• **WHAT TO PRODUCE**
How many lines in the data hold the string "pipeline"? State the number alone.

Dataset entries
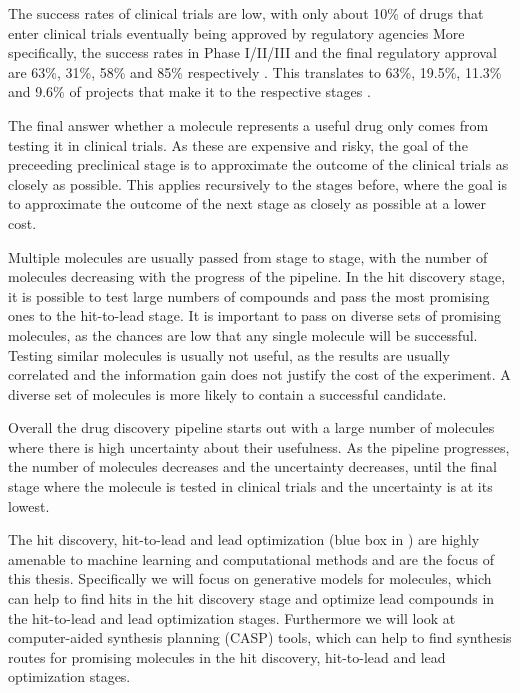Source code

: The success rates of clinical trials are low, with only about 10\% of drugs that
enter clinical trials eventually being approved by regulatory agencies
More specifically, the success rates in Phase I/II/III and the final 
regulatory approval are 63\%, 31\%, 58\% and 85\% respectively 
\citep{mullardParsingClinicalSuccess2016}. This translates to
63\%, 19.5\%, 11.3\% and 9.6\% of projects that make it to the respective stages
\citep{mullardParsingClinicalSuccess2016}. 

The final answer whether a molecule represents a useful drug only comes from
testing it in clinical trials. As these are expensive and risky, the goal of the
preceeding preclinical stage is to approximate the outcome of the clinical
trials as closely as possible. This applies recursively to the stages before,
where the goal is to approximate the outcome of the next stage as closely as
possible at a lower cost. 

Multiple molecules are usually passed from stage to stage, with the number of
molecules decreasing with the progress of the pipeline. 
In the hit discovery stage, it is possible to test large numbers of 
compounds and pass the most promising ones to the hit-to-lead stage.
It is important to pass on diverse sets of promising molecules, as 
the chances are low that any single molecule will be successful.
Testing similar molecules is usually not useful, as the results are 
usually correlated and the information gain does not justify the
cost of the experiment. A diverse set of molecules is more likely to
contain a successful candidate.

Overall the drug discovery pipeline starts out with a large number 
of molecules where there is high uncertainty about their usefulness.
As the pipeline progresses, the number of molecules decreases and
the uncertainty decreases, until the final stage
where the molecule is tested in clinical trials and the uncertainty
is at its lowest.

The hit discovery, hit-to-lead and lead optimization (blue box in
) are highly amenable to machine learning and
computational methods and are the focus of this thesis. Specifically 
we will focus on generative models for molecules, which can help to 
find hits in the hit discovery stage and optimize lead compounds in the
hit-to-lead and lead optimization stages. Furthermore we will look at 
computer-aided synthesis planning (CASP) tools, which can help to find
synthesis routes for promising molecules in the hit discovery, hit-to-lead and lead optimization
stages.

• **RESPONSE FOR THIS EXERCISE**
3